Matrix Calculus for Machine Learning and Beyond

This is the course page for an 18.063 Matrix Calculus at MIT taught in January 2025 (IAP) by Professors Alan Edelman and Steven G. Johnson.

For past versions of this course, see Matrix Calculus in IAP 2023 (OCW) on OpenCourseWare (also on github, with videos on YouTube). See also Matrix Calculus in IAP 2022 (OCW) (also on github), and Matrix Calculus 2024 (github); the previous years used the temporary 18.S096 "special subject" course number.

Lectures: MWF time 11am–1pm, Jan 13–Jan 31 in room 4-370; lecture recordings to be posted (MIT only). 3 units, 2 problem sets due Jan 24 and Feb 31 — submitted electronically via Canvas, no exams. TA/grader: TBD.

Course Notes: Draft notes from IAP 2024. Other materials to be posted.

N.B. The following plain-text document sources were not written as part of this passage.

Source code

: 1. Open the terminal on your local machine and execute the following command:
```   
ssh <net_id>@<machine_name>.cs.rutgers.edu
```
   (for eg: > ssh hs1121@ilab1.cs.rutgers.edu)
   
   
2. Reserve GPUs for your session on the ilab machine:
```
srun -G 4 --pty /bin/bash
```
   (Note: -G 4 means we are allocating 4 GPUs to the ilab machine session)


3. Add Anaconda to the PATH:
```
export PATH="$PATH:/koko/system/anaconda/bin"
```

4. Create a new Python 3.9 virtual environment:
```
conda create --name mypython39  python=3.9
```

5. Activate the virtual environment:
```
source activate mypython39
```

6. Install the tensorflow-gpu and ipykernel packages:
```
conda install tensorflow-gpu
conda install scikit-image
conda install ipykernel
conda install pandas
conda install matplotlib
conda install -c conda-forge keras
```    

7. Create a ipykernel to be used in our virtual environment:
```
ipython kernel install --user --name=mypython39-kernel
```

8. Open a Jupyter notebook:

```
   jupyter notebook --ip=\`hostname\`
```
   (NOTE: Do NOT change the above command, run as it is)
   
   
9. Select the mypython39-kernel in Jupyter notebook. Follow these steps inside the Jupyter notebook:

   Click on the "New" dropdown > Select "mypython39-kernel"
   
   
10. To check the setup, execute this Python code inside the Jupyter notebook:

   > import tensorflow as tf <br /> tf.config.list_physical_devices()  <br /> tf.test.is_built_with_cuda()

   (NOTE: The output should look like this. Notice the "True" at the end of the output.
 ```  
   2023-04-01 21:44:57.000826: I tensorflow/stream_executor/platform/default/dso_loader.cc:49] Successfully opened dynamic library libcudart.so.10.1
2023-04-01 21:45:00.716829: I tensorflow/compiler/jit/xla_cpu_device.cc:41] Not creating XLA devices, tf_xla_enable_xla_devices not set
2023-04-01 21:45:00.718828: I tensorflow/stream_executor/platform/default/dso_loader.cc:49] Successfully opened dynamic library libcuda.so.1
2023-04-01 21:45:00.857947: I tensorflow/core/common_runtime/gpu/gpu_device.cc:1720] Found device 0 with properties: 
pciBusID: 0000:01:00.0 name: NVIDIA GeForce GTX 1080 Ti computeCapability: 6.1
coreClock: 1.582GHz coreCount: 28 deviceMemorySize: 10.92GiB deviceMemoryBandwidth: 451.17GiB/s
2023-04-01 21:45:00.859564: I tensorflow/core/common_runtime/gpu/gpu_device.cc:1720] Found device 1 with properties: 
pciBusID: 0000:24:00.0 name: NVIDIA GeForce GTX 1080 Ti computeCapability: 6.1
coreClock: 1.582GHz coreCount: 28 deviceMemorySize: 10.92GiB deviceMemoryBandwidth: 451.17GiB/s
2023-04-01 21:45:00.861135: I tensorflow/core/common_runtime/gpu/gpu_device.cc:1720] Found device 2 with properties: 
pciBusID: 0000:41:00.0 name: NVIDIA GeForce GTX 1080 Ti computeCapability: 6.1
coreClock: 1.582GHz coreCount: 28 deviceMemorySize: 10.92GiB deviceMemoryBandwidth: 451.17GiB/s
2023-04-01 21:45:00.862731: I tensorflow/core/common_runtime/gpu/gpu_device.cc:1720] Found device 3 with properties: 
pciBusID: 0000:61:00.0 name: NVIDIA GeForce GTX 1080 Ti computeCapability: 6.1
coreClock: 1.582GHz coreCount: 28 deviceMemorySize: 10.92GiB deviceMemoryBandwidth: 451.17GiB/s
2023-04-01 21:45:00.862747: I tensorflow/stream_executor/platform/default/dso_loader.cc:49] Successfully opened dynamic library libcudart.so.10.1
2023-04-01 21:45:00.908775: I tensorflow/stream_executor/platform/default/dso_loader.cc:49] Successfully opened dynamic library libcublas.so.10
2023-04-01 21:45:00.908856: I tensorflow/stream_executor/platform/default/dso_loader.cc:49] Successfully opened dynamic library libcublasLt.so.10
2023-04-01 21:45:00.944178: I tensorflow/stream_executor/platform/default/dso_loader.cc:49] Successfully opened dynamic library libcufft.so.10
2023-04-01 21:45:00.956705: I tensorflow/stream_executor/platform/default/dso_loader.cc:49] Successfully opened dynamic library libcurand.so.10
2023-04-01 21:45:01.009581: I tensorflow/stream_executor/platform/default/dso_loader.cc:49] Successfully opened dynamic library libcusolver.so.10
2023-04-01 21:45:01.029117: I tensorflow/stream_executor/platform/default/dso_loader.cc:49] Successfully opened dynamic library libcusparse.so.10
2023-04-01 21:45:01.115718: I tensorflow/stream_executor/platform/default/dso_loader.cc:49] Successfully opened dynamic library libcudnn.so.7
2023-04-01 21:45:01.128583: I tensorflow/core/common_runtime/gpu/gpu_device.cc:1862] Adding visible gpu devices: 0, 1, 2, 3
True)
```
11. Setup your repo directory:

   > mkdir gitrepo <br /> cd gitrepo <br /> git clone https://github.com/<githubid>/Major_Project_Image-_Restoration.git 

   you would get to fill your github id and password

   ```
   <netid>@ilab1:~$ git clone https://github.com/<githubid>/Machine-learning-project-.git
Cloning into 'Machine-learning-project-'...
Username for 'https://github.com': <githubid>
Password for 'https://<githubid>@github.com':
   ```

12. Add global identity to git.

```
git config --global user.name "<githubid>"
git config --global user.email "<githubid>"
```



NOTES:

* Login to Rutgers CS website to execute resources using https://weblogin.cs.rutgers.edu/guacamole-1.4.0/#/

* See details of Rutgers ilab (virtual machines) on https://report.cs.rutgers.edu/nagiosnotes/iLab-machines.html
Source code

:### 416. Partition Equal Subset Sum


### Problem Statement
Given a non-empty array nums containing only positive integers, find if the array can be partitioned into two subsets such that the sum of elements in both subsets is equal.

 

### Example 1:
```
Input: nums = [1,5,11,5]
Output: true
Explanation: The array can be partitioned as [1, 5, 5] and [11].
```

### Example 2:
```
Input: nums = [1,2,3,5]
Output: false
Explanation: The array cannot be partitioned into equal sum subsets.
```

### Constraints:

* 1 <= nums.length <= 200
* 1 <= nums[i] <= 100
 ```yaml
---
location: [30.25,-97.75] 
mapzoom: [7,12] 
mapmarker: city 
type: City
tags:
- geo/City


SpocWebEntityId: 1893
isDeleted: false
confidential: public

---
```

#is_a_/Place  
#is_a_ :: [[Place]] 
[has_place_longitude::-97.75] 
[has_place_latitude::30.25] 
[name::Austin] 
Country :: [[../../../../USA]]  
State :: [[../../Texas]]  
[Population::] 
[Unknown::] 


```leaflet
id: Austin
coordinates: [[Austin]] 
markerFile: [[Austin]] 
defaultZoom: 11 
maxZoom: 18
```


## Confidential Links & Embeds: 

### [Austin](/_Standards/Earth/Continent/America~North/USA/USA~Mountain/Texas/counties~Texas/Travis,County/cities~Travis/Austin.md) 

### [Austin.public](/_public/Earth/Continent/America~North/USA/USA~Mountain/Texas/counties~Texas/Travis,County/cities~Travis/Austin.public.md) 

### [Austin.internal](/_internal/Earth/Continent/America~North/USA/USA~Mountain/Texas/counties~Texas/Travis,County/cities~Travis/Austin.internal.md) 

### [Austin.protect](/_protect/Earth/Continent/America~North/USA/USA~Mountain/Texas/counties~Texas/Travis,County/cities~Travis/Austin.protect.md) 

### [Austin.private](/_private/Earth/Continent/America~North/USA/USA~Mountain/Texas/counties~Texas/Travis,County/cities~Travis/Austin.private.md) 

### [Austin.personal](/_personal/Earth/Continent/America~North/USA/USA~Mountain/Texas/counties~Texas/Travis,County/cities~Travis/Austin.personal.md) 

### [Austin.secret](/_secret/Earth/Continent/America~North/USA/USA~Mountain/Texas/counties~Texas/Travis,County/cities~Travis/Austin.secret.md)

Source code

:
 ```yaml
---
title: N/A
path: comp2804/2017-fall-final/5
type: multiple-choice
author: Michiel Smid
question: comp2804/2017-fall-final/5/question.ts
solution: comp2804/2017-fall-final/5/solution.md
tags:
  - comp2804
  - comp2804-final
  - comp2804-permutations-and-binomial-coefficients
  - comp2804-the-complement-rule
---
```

Piazza forum: Online discussions at Piazza.

Description:

We all know that calculus courses such as 18.01 and 18.02 are univariate and vector calculus, respectively. Modern applications such as machine learning and large-scale optimization require the next big step, "matrix calculus" and calculus on arbitrary vector spaces.

This class covers a coherent approach to matrix calculus showing techniques that allow you to think of a matrix holistically (not just as an array of scalars), generalize and compute derivatives of important matrix factorizations and many other complicated-looking operations, and understand how differentiation formulas must be re-imagined in large-scale computing. We will discuss reverse/adjoint/backpropagation differentiation, custom vector-Jacobian products, and how modern automatic differentiation is more computer science than calculus (it is neither symbolic formulas nor finite differences).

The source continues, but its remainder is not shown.